INSTRUCTIONS FOR THE TASK:
Take the line that contains "(en in de praktijk" as the first line and the last line of the records as the end. Please set down everything in that range exactly.

DATA FOR ANALYSIS:

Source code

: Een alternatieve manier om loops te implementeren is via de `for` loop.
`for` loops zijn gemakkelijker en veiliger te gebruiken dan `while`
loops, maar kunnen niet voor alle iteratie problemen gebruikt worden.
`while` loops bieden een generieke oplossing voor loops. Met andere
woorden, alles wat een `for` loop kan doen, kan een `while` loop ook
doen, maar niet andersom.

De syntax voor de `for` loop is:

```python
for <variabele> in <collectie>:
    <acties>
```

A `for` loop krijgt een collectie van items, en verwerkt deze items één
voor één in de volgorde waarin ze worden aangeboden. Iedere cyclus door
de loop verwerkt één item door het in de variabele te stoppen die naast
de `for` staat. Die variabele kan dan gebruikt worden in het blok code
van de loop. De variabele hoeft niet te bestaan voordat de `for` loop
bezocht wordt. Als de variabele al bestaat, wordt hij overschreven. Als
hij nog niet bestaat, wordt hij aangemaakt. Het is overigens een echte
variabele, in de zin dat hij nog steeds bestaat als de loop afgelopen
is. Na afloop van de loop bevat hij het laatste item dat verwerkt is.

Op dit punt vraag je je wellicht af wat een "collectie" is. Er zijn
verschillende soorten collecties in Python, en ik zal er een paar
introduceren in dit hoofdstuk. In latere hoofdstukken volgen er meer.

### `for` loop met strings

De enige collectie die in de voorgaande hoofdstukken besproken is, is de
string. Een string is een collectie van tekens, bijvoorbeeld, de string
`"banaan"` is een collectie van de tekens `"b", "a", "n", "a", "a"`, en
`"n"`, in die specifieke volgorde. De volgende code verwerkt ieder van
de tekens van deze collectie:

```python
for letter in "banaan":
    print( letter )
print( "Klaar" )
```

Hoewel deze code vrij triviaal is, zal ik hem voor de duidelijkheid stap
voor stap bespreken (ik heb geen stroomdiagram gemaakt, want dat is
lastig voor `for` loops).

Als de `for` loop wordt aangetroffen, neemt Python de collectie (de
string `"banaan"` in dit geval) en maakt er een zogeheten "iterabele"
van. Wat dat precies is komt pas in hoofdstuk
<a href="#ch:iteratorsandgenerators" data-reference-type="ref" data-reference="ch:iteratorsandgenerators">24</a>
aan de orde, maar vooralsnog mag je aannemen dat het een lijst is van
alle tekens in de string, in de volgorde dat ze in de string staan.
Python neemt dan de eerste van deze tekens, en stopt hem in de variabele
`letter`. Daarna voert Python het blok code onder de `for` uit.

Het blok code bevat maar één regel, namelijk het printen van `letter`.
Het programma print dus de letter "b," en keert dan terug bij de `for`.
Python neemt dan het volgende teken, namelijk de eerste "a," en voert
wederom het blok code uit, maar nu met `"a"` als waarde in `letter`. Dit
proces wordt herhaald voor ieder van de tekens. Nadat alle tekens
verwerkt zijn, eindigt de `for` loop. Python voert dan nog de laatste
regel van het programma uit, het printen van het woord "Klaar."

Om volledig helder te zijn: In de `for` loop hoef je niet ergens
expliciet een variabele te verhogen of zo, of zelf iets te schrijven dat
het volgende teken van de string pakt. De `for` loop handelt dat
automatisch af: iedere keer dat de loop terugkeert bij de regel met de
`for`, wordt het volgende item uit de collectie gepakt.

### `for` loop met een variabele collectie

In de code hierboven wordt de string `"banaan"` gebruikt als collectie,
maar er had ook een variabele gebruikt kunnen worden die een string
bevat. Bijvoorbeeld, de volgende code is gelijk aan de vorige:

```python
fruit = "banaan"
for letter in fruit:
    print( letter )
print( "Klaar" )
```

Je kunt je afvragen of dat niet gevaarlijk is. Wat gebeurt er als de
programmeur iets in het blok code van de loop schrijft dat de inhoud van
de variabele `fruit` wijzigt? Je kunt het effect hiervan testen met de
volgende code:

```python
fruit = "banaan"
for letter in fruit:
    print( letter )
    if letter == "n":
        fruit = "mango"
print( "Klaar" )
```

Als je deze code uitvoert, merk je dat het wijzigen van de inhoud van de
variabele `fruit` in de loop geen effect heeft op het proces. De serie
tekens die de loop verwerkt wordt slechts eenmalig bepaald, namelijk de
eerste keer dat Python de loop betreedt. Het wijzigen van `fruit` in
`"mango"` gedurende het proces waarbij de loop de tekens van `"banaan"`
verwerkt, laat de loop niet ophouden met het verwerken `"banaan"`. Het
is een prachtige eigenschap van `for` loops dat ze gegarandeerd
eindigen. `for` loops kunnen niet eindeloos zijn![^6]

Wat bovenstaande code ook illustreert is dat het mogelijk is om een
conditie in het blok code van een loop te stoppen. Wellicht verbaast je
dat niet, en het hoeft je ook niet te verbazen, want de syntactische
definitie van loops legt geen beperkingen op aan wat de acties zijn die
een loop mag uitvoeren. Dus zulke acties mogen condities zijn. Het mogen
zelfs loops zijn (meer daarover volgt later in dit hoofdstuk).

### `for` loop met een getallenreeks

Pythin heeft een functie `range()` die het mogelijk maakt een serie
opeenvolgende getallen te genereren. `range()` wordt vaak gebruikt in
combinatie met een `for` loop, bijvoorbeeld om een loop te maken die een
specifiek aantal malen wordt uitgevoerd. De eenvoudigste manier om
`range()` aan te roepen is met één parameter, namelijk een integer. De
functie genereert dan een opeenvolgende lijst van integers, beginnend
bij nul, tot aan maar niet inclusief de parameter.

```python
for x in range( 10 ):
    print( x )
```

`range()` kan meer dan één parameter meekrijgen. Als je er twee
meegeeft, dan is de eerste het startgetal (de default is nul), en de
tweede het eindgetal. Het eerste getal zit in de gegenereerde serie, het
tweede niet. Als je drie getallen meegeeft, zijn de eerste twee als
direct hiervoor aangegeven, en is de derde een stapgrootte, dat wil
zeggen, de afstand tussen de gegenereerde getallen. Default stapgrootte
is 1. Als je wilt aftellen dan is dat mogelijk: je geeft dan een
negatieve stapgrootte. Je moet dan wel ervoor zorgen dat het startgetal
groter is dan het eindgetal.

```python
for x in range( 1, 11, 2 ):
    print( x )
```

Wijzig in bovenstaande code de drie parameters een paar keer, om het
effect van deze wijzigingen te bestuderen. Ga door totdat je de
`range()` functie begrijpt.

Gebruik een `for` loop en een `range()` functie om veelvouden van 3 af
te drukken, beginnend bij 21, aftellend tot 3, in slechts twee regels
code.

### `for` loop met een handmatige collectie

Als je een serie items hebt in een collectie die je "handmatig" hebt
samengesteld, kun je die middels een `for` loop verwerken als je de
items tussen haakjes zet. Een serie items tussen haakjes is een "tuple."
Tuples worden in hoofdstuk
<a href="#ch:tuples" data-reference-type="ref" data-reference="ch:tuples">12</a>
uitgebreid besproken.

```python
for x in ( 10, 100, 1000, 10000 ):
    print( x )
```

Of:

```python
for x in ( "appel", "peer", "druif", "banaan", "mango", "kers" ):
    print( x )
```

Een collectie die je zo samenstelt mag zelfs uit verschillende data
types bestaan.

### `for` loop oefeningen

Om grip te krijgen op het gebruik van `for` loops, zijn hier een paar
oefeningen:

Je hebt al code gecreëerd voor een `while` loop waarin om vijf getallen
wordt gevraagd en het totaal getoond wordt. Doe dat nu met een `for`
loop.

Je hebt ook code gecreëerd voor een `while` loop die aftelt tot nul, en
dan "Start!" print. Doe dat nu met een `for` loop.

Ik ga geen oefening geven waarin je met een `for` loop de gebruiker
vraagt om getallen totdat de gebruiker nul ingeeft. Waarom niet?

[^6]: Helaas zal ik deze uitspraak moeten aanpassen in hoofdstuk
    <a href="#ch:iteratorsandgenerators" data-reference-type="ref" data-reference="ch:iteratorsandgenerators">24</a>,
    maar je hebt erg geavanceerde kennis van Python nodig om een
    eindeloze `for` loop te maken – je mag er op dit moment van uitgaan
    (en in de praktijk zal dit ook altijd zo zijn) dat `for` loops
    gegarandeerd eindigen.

RESULT:
    (en in de praktijk zal dit ook altijd zo zijn) dat `for` loops
    gegarandeerd eindigen.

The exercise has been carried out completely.